> **Assignment**:
Copy the records below exactly as they appear.
[Opening Source data section]
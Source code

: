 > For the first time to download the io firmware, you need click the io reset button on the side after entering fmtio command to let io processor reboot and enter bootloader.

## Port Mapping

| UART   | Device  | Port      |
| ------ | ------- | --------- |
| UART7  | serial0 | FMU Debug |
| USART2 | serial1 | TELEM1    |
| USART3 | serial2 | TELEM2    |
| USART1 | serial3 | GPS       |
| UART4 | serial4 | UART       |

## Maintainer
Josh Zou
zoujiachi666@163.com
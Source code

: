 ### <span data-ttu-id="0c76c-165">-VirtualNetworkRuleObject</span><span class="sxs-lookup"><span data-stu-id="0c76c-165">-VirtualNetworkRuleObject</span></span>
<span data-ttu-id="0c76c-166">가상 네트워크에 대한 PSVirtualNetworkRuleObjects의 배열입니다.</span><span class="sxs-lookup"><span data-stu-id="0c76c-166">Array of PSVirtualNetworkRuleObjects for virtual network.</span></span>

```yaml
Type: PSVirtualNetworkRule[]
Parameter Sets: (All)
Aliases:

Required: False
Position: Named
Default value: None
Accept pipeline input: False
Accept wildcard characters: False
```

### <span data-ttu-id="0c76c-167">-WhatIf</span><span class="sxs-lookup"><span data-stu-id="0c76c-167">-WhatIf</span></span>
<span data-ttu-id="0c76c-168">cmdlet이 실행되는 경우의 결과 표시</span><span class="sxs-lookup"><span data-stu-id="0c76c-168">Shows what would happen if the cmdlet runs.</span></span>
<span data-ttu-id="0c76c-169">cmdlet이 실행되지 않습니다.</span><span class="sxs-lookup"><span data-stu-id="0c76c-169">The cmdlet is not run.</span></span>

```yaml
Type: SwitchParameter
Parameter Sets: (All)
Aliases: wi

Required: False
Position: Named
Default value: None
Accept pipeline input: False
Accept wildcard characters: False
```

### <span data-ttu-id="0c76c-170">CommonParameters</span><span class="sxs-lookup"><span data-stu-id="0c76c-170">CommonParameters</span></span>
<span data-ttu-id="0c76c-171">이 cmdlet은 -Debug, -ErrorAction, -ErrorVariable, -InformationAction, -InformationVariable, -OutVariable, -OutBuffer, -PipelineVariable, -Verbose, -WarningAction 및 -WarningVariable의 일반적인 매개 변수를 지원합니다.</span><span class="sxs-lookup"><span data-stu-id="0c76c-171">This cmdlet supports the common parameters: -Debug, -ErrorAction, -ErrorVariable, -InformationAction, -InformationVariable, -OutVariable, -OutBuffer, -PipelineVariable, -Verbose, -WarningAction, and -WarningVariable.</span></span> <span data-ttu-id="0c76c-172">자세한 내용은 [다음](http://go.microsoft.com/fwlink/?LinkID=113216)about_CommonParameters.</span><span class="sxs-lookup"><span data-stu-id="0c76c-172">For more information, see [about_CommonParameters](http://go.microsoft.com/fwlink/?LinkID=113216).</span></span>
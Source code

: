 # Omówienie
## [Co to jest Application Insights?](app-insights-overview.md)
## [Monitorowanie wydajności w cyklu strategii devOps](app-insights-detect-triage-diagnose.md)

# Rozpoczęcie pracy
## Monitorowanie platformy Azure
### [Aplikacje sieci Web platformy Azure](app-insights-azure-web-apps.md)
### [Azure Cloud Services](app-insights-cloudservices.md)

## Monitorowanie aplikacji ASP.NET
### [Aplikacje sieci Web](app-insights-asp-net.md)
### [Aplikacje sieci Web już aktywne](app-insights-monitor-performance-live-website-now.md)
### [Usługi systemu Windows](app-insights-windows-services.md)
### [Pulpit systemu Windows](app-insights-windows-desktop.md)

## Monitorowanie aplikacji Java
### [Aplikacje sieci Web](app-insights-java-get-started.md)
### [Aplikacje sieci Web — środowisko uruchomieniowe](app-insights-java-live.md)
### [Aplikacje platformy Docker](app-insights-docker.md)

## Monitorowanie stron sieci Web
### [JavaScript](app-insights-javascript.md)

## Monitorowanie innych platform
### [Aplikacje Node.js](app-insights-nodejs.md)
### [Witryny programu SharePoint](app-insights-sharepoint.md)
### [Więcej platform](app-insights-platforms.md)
[Closing Source data section]
> **Answer to the problem**:
Source code

: > For the first time to download the io firmware, you need click the io reset button on the side after entering fmtio command to let io processor reboot and enter bootloader.

## Port Mapping

| UART   | Device  | Port      |
| ------ | ------- | --------- |
| UART7  | serial0 | FMU Debug |
| USART2 | serial1 | TELEM1    |
| USART3 | serial2 | TELEM2    |
| USART1 | serial3 | GPS       |
| UART4 | serial4 | UART       |

## Maintainer
Josh Zou
zoujiachi666@163.com
Source code

: ### <span data-ttu-id="0c76c-165">-VirtualNetworkRuleObject</span><span class="sxs-lookup"><span data-stu-id="0c76c-165">-VirtualNetworkRuleObject</span></span>
<span data-ttu-id="0c76c-166">가상 네트워크에 대한 PSVirtualNetworkRuleObjects의 배열입니다.</span><span class="sxs-lookup"><span data-stu-id="0c76c-166">Array of PSVirtualNetworkRuleObjects for virtual network.</span></span>

```yaml
Type: PSVirtualNetworkRule[]
Parameter Sets: (All)
Aliases:

Required: False
Position: Named
Default value: None
Accept pipeline input: False
Accept wildcard characters: False
```

### <span data-ttu-id="0c76c-167">-WhatIf</span><span class="sxs-lookup"><span data-stu-id="0c76c-167">-WhatIf</span></span>
<span data-ttu-id="0c76c-168">cmdlet이 실행되는 경우의 결과 표시</span><span class="sxs-lookup"><span data-stu-id="0c76c-168">Shows what would happen if the cmdlet runs.</span></span>
<span data-ttu-id="0c76c-169">cmdlet이 실행되지 않습니다.</span><span class="sxs-lookup"><span data-stu-id="0c76c-169">The cmdlet is not run.</span></span>

```yaml
Type: SwitchParameter
Parameter Sets: (All)
Aliases: wi

Required: False
Position: Named
Default value: None
Accept pipeline input: False
Accept wildcard characters: False
```

### <span data-ttu-id="0c76c-170">CommonParameters</span><span class="sxs-lookup"><span data-stu-id="0c76c-170">CommonParameters</span></span>
<span data-ttu-id="0c76c-171">이 cmdlet은 -Debug, -ErrorAction, -ErrorVariable, -InformationAction, -InformationVariable, -OutVariable, -OutBuffer, -PipelineVariable, -Verbose, -WarningAction 및 -WarningVariable의 일반적인 매개 변수를 지원합니다.</span><span class="sxs-lookup"><span data-stu-id="0c76c-171">This cmdlet supports the common parameters: -Debug, -ErrorAction, -ErrorVariable, -InformationAction, -InformationVariable, -OutVariable, -OutBuffer, -PipelineVariable, -Verbose, -WarningAction, and -WarningVariable.</span></span> <span data-ttu-id="0c76c-172">자세한 내용은 [다음](http://go.microsoft.com/fwlink/?LinkID=113216)about_CommonParameters.</span><span class="sxs-lookup"><span data-stu-id="0c76c-172">For more information, see [about_CommonParameters](http://go.microsoft.com/fwlink/?LinkID=113216).</span></span>
Source code

: # Omówienie
## [Co to jest Application Insights?](app-insights-overview.md)
## [Monitorowanie wydajności w cyklu strategii devOps](app-insights-detect-triage-diagnose.md)

# Rozpoczęcie pracy
## Monitorowanie platformy Azure
### [Aplikacje sieci Web platformy Azure](app-insights-azure-web-apps.md)
### [Azure Cloud Services](app-insights-cloudservices.md)

## Monitorowanie aplikacji ASP.NET
### [Aplikacje sieci Web](app-insights-asp-net.md)
### [Aplikacje sieci Web już aktywne](app-insights-monitor-performance-live-website-now.md)
### [Usługi systemu Windows](app-insights-windows-services.md)
### [Pulpit systemu Windows](app-insights-windows-desktop.md)

## Monitorowanie aplikacji Java
### [Aplikacje sieci Web](app-insights-java-get-started.md)
### [Aplikacje sieci Web — środowisko uruchomieniowe](app-insights-java-live.md)
### [Aplikacje platformy Docker](app-insights-docker.md)

## Monitorowanie stron sieci Web
### [JavaScript](app-insights-javascript.md)

## Monitorowanie innych platform
### [Aplikacje Node.js](app-insights-nodejs.md)
### [Witryny programu SharePoint](app-insights-sharepoint.md)
### [Więcej platform](app-insights-platforms.md)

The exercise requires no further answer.